§ **What you have to do**: Using the string "Only" as the key, pull each matching line out of the records below.

§ **Exercise materials**:

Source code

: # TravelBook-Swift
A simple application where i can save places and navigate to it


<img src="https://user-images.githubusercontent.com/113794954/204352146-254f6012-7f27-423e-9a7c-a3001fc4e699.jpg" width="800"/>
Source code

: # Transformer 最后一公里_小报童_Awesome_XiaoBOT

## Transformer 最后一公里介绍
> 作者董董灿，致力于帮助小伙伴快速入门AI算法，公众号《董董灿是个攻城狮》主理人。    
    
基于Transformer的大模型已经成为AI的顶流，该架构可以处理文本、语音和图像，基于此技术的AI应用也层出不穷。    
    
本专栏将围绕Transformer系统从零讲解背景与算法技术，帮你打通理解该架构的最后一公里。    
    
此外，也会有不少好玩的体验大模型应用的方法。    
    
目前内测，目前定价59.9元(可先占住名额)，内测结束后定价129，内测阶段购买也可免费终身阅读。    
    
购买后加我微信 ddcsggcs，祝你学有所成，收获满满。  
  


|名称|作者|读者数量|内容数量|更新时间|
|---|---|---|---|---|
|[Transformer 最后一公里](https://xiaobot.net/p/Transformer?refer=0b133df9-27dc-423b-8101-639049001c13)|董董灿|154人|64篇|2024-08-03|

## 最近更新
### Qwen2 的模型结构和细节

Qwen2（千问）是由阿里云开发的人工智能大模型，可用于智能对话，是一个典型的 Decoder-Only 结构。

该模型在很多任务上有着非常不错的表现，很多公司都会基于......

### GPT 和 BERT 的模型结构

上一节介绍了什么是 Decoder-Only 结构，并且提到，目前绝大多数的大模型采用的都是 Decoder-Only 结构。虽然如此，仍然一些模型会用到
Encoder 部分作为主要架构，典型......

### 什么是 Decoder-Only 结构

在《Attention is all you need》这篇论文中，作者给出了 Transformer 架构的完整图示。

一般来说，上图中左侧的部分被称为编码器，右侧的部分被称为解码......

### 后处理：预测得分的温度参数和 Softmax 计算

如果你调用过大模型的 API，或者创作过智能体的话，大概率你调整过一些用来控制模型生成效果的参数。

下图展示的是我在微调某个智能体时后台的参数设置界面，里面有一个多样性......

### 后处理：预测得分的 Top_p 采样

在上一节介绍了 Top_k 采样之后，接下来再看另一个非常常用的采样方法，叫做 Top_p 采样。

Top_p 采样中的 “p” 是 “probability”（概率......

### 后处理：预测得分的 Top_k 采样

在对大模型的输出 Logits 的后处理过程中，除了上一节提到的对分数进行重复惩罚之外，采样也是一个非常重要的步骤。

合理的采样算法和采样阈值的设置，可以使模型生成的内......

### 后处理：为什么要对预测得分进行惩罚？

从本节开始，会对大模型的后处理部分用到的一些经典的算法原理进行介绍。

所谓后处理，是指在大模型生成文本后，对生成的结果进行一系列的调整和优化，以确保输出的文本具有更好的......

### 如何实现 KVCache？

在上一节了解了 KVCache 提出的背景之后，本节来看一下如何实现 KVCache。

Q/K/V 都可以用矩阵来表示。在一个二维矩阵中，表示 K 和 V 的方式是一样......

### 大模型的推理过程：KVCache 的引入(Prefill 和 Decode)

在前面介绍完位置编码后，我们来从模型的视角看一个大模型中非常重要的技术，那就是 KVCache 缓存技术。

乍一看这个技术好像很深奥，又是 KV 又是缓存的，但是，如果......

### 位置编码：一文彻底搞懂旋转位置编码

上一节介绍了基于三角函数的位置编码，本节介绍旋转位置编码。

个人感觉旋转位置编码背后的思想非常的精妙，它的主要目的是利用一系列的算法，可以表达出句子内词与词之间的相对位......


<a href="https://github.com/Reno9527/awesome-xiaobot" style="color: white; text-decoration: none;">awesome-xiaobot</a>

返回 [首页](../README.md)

§ **Answer to this task**:
Qwen2（千问）是由阿里云开发的人工智能大模型，可用于智能对话，是一个典型的 Decoder-Only 结构。
上一节介绍了什么是 Decoder-Only 结构，并且提到，目前绝大多数的大模型采用的都是 Decoder-Only 结构。虽然如此，仍然一些模型会用到
### 什么是 Decoder-Only 结构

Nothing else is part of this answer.